I was going to say my dad was a cunt, but a cunt brings life into the world, a cunt gives pleasure, a cunt is fecund, a cunt is warm and soft and strong. To call my idle, antisocial, weak, negative father a cunt is to insult women and the female genitals.

I found my way alone through education, secondary and higher, with no help or guidance from my parents. I went to clubs and discos and saw bands more or less as soon as I was old enough to, on my own mostly, without a gang to hang out with, again without much concern from my parents.

I was like the girl in the Beatles song "she's leaving home after living alone for so many years". I've only recently realised I've been on my own all my fucking life.

I did these things despite the idleness of my parents.

But it was always a struggle. And the struggle was against two inner feelings - that whatever I did, it would come to nothing, it would not work, and that whatever I did, it had to be done thoroughly and perfectly or it wasn't good enough, feelings my father had oppressed into me since I was a small child.
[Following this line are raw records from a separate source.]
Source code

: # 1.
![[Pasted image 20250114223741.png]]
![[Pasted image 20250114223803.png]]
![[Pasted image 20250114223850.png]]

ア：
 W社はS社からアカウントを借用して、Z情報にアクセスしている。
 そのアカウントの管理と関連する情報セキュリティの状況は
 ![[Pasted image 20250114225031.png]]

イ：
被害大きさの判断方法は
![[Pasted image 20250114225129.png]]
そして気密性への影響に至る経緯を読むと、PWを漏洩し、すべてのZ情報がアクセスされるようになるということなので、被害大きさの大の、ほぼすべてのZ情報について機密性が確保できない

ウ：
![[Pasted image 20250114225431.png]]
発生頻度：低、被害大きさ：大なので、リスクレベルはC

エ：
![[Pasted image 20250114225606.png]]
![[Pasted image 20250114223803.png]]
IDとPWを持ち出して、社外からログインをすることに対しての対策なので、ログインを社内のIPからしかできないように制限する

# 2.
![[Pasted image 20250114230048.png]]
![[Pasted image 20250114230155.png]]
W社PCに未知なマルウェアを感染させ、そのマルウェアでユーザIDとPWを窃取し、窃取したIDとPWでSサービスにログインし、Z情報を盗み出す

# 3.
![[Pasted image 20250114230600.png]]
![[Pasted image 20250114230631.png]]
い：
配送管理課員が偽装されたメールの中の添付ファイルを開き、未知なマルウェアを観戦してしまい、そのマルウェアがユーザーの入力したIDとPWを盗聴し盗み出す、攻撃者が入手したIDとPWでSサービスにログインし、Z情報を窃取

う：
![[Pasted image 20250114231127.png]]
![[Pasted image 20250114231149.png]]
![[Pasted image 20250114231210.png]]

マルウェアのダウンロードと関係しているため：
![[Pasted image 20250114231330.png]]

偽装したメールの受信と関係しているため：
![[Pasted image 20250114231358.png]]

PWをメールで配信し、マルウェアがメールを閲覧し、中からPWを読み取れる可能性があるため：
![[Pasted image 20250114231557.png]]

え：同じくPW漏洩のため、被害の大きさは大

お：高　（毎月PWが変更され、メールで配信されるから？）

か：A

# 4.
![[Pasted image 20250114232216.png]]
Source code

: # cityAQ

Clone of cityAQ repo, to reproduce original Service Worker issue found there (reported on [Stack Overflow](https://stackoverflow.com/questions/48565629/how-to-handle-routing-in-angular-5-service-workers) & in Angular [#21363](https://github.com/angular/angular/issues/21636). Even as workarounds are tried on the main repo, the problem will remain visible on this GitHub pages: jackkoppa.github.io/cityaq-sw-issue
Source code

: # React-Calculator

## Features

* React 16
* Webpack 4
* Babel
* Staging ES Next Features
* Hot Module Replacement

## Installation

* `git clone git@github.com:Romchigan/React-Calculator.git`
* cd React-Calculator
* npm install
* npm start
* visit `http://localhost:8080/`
I've written about this elsewhere so I'll say no more about it here.

So, I have remembered that I once did have the same desire to leave home, to go places, to have fun, that most people have, but it was squashed by a long indoctrination into negativity and unrealistic perfectionism.

I was shocked to read that line of Derren Brown's about naturally feeling good, feeling confident in a situation. It struck me powerfully that some people must be confident as a default, that they can have what they want, and if they're rebuffed or set back, it's temporary and they'll get it next go.

And most other people must feel like that sometimes.

I've been cornered into a narrow dark place where I feel that confidence never. I'm going to have to fabricate using whatever I can, otherwise I'm stuck here.

So back to Derren Brown's "Do or don't do".

I'm starting very late in life, from a position of disadvantage and poor health, and I'm still so afraid, but this is the only place I can start from. I now know what I should have done when I was 18 or even 30 again, but I'm not 18, I'm 51 in a couple of months.

Given that I must start to do, what are the things I do? What do I want to do?